The gruesome murder of 52-year-old Cao Guifang, the wife of the textile warehouse owner -- who was in their home province of Jiangsu, in eastern China, when the attack happened -- and her two male employees, Bao Junbin, 58, and Fan Minjie, 33, came at the end of a week when anti-Chinese sentiment in the Zambian capital was nearing boiling point.
In the days leading up to the murder, Lusaka Mayor Miles Sampa had accused Chinese bosses in the capital of "slavery reloaded," used the derogatory term "Chinaman," and, stoking racial divides, reminded the public in a video posted on his Facebook account that "black Zambians did not originate coronavirus. It originated in China."
There are an estimated 22,000 Chinese nationals living in Zambia, operating 280 companies, mostly spread between Lusaka and the copperbelt in the north. Beijing owns about 44% of Zambia's debt, which has led to fear among some Zambians that China has too much control over the country.
While police have not directly linked the murder to anti-Chinese sentiment, the crime came as a reminder of the violent outbursts some Chinese have faced while living in Zambia, a key partner for China along its coveted Belt and Road project.
"Even some of the people who stayed here for more than 20 years, they've also been shocked by such kind of criminal activities," says Eric Shen, a Chinese businessman who has been living in Zambia for more than a decade.
Zambia reported its first coronavirus cases on March 18. As with much of Africa, the initial infections did not come from China, but Europe, after a couple who had recently returned from a trip to France imported the virus.
The central African nation went into partial lockdown, shutting borders, businesses and implementing social distancing rules.
As the pandemic took its toll on Zambia's economy, reports began to emerge that some Chinese businesses were defying the lockdown measures, either by continuing to serve Chinese customers, or by quarantining Zambian workers inside their premises.
Mayor Sampa began a campaign to expose such cases.
On May 18, Sampa shut down a Chinese restaurant, which had reportedly denied Zambian patrons, for selling products labeled in Chinese and not English, as prescribed by the law. A few days later, he revoked the license of a Chinese barber shop for "discriminating against blacks."
After those raids, Sampa posted video of himself bursting in on Chinese managers eating dinner at a truck assembly factory, where workers had allegedly been told to live on-site during the pandemic, and not return to their families, so they could keep working without risking getting infected in the community.
"We found Zambian workers made to sleep in a small container (six people in one container) with mattresses put on the floor," Sampa wrote on Facebook.
In the video, one Chinese manager responds: "We don't allow them to go home because of the corona issue."

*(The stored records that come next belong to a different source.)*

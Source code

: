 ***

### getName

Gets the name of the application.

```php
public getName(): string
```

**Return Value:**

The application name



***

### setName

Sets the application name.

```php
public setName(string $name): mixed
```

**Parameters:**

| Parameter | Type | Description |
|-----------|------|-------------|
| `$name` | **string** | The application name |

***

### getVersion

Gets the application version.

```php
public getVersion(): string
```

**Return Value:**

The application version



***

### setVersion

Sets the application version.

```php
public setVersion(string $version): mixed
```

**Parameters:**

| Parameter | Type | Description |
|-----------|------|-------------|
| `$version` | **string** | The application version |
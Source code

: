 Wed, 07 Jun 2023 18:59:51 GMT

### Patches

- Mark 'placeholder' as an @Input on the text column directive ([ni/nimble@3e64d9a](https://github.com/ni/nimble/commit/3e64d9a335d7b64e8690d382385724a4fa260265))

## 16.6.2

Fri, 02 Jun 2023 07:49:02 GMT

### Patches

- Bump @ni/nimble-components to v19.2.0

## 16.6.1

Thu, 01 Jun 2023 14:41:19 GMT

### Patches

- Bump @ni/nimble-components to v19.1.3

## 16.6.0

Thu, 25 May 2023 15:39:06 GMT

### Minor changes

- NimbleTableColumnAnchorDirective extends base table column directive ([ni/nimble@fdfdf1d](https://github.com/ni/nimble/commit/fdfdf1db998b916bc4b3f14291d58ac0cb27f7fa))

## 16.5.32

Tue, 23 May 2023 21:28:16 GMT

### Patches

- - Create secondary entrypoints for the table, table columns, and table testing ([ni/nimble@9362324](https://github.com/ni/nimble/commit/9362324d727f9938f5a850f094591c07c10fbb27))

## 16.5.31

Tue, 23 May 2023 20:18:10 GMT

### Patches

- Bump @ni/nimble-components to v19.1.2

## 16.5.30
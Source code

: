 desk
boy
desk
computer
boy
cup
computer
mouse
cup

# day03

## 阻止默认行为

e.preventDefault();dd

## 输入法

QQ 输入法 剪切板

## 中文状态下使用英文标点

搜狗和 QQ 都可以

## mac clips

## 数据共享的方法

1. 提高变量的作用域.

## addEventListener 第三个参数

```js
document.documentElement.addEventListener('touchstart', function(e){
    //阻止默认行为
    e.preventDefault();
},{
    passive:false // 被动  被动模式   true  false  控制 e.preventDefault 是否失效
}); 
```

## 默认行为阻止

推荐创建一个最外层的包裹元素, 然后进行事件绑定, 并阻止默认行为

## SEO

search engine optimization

Sampa responds: "Chinaman ... (there) is no excuse to enslave them."
On the same day, Sampa visited a cement factory, where he said workers had been held for two months.
When a Chinese boss explains in the video Sampa posted to Facebook of the visit that within the plant, all the workers were not able to go out, Sampa replies: "That is illegal. You are holding them hostage. That's slavery."
One Zambian employee at the cement factory told CNN: "We were asked by our (Chinese) bosses to stay and work from here until the coronavirus is over because they fear we might contract it from the community and bring it to our workplace.
"But they provide us food, mosquito nests and mattresses where we sleep. We sleep like in a camp ... but some of our colleagues who refused have been sacked and they will reapply once the company reopens."
Another Zambian employee of the same company claimed that his Chinese boss threatened to beat him if he refused to stay. "We were being forced by our Chinese bosses and they threatened to beat you if you refuse. That is how some of us ran away -- right now, we just want the government to help us claim our unpaid salaries," he said.